Among the entries that follow, count the lines with the word "master" and report the number by itself.

[Records from a data collection]

* * *

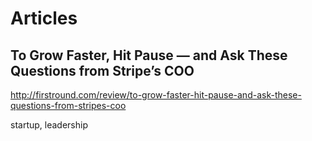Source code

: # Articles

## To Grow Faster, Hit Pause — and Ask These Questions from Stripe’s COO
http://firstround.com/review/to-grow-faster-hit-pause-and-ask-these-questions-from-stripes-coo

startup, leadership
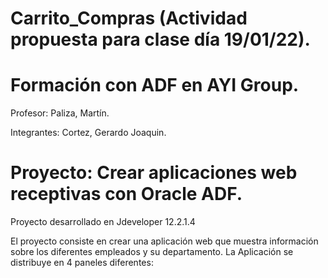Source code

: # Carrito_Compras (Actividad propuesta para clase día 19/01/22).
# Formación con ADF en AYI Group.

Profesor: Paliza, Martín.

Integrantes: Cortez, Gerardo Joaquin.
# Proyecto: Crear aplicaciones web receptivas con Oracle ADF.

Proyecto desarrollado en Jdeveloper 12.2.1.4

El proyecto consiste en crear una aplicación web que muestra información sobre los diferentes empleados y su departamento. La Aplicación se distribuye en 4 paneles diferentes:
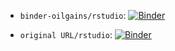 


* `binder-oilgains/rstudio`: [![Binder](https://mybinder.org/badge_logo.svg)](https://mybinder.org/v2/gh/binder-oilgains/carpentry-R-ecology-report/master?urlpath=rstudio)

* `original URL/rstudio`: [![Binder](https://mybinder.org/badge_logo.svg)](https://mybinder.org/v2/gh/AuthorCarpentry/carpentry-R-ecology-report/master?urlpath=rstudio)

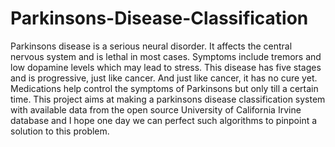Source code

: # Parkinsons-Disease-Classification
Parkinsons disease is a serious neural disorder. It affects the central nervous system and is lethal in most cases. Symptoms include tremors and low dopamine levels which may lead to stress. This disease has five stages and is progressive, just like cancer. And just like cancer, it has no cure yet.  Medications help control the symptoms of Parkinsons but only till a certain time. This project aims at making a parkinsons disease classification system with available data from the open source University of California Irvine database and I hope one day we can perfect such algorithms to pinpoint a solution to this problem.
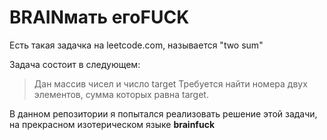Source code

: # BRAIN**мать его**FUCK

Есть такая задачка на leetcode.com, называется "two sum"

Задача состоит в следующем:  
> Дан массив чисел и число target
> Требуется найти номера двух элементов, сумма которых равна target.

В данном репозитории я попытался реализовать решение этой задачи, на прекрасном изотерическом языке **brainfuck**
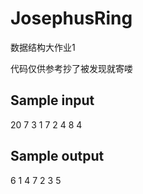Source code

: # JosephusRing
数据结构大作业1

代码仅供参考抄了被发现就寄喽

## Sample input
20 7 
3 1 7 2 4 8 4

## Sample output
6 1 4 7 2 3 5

* * *

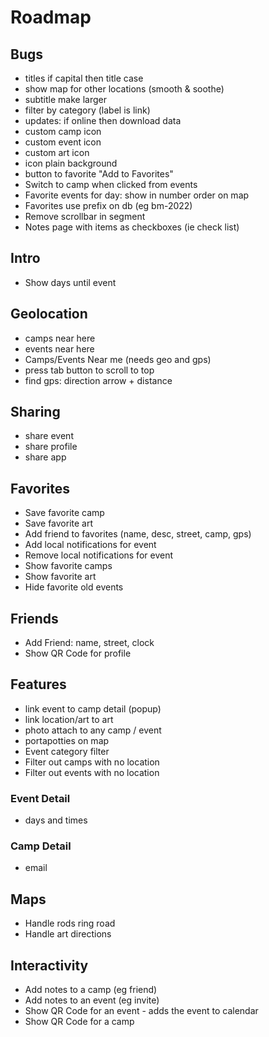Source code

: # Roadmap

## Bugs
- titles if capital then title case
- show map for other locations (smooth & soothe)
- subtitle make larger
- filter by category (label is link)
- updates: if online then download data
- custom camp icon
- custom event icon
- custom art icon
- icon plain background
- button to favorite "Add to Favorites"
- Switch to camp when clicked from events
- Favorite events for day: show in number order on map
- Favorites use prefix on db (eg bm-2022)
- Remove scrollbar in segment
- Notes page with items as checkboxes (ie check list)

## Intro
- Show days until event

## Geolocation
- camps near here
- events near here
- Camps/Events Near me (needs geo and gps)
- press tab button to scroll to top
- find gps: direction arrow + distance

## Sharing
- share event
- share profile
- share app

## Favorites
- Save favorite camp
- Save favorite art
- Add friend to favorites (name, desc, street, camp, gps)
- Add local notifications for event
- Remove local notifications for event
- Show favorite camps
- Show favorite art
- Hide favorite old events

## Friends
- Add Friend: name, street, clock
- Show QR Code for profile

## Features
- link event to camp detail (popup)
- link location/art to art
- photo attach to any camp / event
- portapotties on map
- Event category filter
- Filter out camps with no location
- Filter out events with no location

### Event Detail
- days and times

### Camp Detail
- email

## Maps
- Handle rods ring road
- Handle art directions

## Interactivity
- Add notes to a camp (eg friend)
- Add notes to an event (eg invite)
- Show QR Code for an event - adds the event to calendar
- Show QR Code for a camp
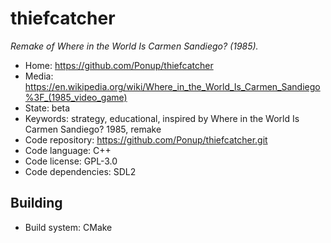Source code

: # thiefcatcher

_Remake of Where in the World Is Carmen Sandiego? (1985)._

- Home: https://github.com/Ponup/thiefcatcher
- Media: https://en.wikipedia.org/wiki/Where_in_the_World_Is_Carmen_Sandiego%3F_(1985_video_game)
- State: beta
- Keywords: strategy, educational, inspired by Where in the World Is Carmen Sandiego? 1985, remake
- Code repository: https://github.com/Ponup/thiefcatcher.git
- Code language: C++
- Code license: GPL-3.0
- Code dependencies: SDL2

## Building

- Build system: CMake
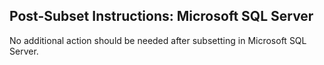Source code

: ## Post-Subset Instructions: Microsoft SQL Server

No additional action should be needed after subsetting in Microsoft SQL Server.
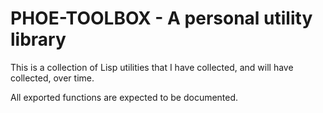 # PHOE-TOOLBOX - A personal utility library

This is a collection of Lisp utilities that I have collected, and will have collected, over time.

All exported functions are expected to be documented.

* * *

### Solution below
2